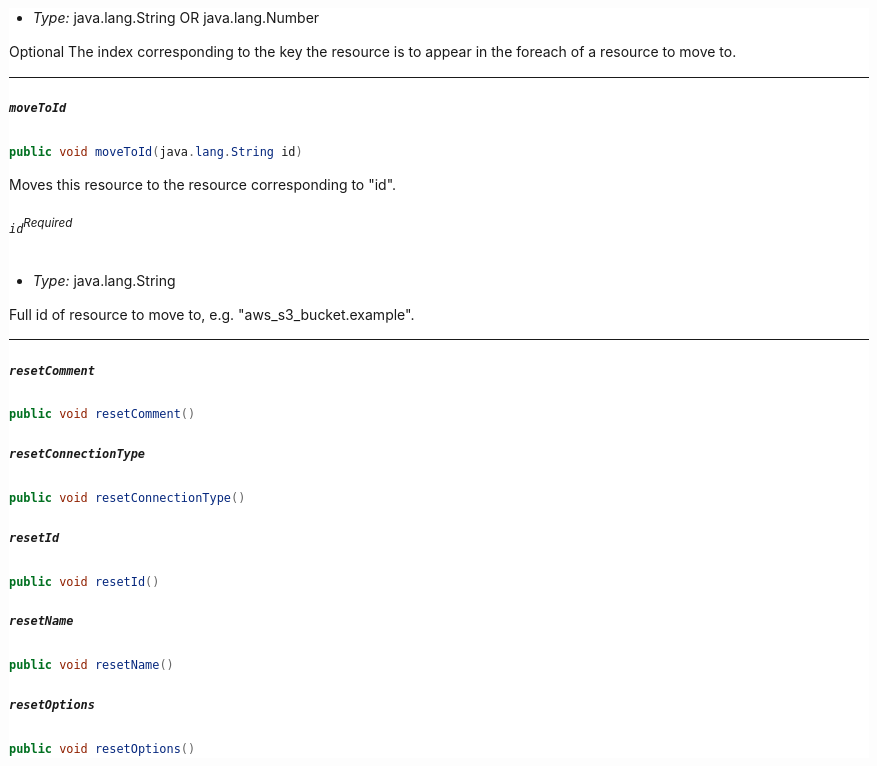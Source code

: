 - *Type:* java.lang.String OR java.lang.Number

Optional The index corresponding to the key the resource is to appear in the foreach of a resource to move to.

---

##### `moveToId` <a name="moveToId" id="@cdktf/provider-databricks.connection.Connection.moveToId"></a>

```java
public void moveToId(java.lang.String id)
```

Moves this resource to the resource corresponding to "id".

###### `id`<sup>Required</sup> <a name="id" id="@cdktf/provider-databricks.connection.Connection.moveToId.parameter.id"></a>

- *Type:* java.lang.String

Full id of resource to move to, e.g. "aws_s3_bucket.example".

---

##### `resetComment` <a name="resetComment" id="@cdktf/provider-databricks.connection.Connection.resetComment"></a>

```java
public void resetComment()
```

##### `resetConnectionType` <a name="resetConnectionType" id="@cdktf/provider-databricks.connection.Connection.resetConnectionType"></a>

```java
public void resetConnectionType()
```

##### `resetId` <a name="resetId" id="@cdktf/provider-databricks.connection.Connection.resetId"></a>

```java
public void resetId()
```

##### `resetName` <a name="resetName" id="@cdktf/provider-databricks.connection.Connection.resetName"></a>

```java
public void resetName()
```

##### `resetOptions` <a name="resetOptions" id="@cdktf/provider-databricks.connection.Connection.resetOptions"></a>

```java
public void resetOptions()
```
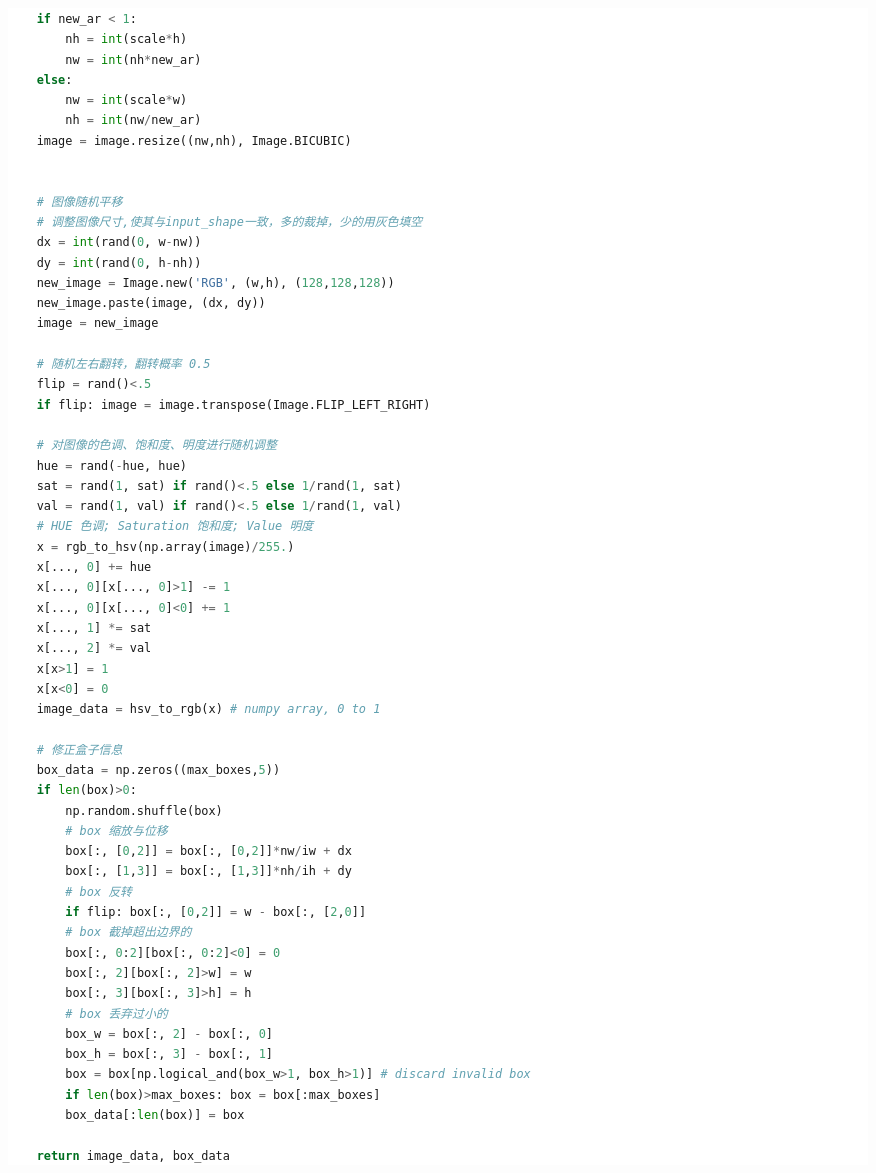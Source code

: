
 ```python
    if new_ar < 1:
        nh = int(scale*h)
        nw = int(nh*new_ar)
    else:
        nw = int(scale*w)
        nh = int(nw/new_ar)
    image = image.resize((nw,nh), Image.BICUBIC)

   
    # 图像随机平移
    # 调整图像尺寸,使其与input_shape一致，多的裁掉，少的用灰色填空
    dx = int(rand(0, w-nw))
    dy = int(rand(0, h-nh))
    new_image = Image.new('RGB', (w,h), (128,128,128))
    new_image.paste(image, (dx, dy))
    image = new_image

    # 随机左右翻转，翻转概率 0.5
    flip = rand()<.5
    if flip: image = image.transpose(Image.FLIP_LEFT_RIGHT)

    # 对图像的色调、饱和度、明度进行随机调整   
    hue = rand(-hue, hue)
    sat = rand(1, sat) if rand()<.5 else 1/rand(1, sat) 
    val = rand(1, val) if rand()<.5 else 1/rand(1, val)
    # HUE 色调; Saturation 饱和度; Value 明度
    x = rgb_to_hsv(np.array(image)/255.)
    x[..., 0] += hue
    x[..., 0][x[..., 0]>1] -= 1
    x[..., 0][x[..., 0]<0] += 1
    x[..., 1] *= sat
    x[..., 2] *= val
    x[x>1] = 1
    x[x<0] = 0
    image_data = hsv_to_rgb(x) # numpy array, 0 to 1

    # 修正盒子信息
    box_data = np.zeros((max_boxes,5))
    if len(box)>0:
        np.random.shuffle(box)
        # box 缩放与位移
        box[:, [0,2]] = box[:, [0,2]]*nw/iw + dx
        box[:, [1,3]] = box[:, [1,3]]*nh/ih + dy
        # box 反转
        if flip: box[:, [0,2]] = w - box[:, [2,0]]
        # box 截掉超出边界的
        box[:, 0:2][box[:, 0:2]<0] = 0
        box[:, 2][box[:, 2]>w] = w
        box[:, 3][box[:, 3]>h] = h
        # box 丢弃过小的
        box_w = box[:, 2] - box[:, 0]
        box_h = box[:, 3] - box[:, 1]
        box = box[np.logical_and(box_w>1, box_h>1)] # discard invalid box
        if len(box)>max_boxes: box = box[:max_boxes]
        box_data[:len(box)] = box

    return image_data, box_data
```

---*---

Required action
Please repeat every record exactly as it stands, leaving out any pictures.

Solution below
Source code

: - *Type:* java.lang.String OR java.lang.Number

Optional The index corresponding to the key the resource is to appear in the foreach of a resource to move to.

---

##### `moveToId` <a name="moveToId" id="@cdktf/provider-databricks.connection.Connection.moveToId"></a>

```java
public void moveToId(java.lang.String id)
```

Moves this resource to the resource corresponding to "id".

###### `id`<sup>Required</sup> <a name="id" id="@cdktf/provider-databricks.connection.Connection.moveToId.parameter.id"></a>

- *Type:* java.lang.String

Full id of resource to move to, e.g. "aws_s3_bucket.example".

---

##### `resetComment` <a name="resetComment" id="@cdktf/provider-databricks.connection.Connection.resetComment"></a>

```java
public void resetComment()
```

##### `resetConnectionType` <a name="resetConnectionType" id="@cdktf/provider-databricks.connection.Connection.resetConnectionType"></a>

```java
public void resetConnectionType()
```

##### `resetId` <a name="resetId" id="@cdktf/provider-databricks.connection.Connection.resetId"></a>

```java
public void resetId()
```

##### `resetName` <a name="resetName" id="@cdktf/provider-databricks.connection.Connection.resetName"></a>

```java
public void resetName()
```

##### `resetOptions` <a name="resetOptions" id="@cdktf/provider-databricks.connection.Connection.resetOptions"></a>

```java
public void resetOptions()
```
Source code

:
 ```python
    if new_ar < 1:
        nh = int(scale*h)
        nw = int(nh*new_ar)
    else:
        nw = int(scale*w)
        nh = int(nw/new_ar)
    image = image.resize((nw,nh), Image.BICUBIC)

   
    # 图像随机平移
    # 调整图像尺寸,使其与input_shape一致，多的裁掉，少的用灰色填空
    dx = int(rand(0, w-nw))
    dy = int(rand(0, h-nh))
    new_image = Image.new('RGB', (w,h), (128,128,128))
    new_image.paste(image, (dx, dy))
    image = new_image

    # 随机左右翻转，翻转概率 0.5
    flip = rand()<.5
    if flip: image = image.transpose(Image.FLIP_LEFT_RIGHT)

    # 对图像的色调、饱和度、明度进行随机调整   
    hue = rand(-hue, hue)
    sat = rand(1, sat) if rand()<.5 else 1/rand(1, sat) 
    val = rand(1, val) if rand()<.5 else 1/rand(1, val)
    # HUE 色调; Saturation 饱和度; Value 明度
    x = rgb_to_hsv(np.array(image)/255.)
    x[..., 0] += hue
    x[..., 0][x[..., 0]>1] -= 1
    x[..., 0][x[..., 0]<0] += 1
    x[..., 1] *= sat
    x[..., 2] *= val
    x[x>1] = 1
    x[x<0] = 0
    image_data = hsv_to_rgb(x) # numpy array, 0 to 1

    # 修正盒子信息
    box_data = np.zeros((max_boxes,5))
    if len(box)>0:
        np.random.shuffle(box)
        # box 缩放与位移
        box[:, [0,2]] = box[:, [0,2]]*nw/iw + dx
        box[:, [1,3]] = box[:, [1,3]]*nh/ih + dy
        # box 反转
        if flip: box[:, [0,2]] = w - box[:, [2,0]]
        # box 截掉超出边界的
        box[:, 0:2][box[:, 0:2]<0] = 0
        box[:, 2][box[:, 2]>w] = w
        box[:, 3][box[:, 3]>h] = h
        # box 丢弃过小的
        box_w = box[:, 2] - box[:, 0]
        box_h = box[:, 3] - box[:, 1]
        box = box[np.logical_and(box_w>1, box_h>1)] # discard invalid box
        if len(box)>max_boxes: box = box[:max_boxes]
        box_data[:len(box)] = box

    return image_data, box_data
```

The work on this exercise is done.